Session 2
Geoff Marcy is next talking about radial velocity measurements of 52 planets orbiting 22 stars from Kepler, half of which have asteroseismology measurements. The revealed masses and densities of some of these planets appear to be negative, because the team declined to enforce positivity in the MCMC posteriors in order to avoid biasing the overall statistics of the sample. That is, many of the planets have not been detected in radial velocities.

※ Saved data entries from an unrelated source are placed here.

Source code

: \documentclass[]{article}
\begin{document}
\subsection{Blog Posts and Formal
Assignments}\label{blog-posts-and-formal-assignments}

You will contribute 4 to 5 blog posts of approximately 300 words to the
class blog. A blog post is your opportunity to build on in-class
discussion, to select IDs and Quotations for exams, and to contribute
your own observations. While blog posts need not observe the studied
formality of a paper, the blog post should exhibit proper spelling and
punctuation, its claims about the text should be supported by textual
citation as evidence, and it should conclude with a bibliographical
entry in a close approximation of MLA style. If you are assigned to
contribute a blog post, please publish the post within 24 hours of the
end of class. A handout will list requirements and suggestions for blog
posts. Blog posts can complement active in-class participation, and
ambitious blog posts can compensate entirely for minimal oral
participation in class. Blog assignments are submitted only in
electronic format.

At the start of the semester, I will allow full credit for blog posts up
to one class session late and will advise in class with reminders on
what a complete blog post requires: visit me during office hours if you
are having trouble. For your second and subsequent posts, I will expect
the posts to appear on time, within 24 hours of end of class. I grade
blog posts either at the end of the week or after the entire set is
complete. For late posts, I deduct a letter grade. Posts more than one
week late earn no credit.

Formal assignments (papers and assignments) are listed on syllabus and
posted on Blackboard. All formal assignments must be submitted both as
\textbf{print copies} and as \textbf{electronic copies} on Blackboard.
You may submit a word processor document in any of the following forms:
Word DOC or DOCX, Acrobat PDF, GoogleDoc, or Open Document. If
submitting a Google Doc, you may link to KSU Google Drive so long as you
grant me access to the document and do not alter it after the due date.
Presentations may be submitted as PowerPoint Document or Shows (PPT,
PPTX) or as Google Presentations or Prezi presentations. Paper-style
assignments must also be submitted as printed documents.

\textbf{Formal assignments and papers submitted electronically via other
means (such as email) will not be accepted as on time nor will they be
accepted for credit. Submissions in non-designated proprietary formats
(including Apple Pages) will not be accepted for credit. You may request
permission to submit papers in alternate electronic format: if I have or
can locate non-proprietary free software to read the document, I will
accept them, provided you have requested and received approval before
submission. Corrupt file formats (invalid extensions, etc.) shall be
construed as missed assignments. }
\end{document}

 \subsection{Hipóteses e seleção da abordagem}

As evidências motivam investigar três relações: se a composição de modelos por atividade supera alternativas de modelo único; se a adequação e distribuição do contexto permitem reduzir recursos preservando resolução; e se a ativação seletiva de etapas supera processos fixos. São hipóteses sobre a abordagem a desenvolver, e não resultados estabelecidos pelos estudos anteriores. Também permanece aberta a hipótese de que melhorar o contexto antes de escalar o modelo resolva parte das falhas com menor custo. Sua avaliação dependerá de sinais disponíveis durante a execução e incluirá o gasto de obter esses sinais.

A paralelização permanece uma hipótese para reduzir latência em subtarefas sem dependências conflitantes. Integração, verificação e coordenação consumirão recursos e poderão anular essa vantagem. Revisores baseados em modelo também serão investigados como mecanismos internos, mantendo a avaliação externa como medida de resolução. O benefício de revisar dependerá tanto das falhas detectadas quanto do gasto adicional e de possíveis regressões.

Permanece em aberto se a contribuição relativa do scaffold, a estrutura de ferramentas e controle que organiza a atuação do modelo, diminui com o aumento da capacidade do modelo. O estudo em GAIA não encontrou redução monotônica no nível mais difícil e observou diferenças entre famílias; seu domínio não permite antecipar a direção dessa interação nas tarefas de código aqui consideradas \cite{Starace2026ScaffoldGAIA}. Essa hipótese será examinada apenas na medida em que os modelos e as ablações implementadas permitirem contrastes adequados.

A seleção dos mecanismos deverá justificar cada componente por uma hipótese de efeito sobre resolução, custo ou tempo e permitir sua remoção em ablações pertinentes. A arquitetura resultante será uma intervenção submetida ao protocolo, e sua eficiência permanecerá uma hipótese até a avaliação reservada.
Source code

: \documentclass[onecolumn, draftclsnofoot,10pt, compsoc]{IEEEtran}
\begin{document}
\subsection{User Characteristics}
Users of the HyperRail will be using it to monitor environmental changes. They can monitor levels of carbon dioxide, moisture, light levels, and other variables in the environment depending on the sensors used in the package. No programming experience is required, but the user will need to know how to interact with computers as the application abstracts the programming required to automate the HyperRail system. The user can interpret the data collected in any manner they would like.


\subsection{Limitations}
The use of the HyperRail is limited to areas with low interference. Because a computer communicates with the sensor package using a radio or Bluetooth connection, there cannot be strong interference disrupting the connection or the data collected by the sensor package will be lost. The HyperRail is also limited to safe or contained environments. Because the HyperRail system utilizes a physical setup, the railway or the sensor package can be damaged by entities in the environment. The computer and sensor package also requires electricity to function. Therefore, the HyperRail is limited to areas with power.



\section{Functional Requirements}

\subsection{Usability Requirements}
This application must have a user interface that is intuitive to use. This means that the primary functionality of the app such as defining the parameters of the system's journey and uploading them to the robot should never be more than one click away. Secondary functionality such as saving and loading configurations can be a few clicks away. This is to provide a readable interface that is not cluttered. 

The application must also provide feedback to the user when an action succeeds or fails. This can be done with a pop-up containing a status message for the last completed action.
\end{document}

Some of the detections are consistent with rocky planets, densities of a few g/cc, others are clearly gaseous (about 1.5 g/cc). The bigger planets are lower density, consistent with earlier transiting work and the smaller (below 2 Earth radii) planets are “mostly rocky planets” (where the “mostly” is deliberately ambiguously modifying “rocky” and “planets”, or possibly both). Above 100 Earth masses, the trend reverses, as we transition from planets to brown dwarfs.
Geoff says 21 years ago Dave summoned the nascent radial velocity community here, and Geoff has his transparencies for his talk at that meeting with him! Back in 1992, there were no BDs and no exoplanets. Shows a an image of the 429 RVs for HD 114762 presented there. Dave’s introductory remarks state that the “conventional wisdom” is that giant planets will only be found in decade-long orbits, so this will be a long-term project.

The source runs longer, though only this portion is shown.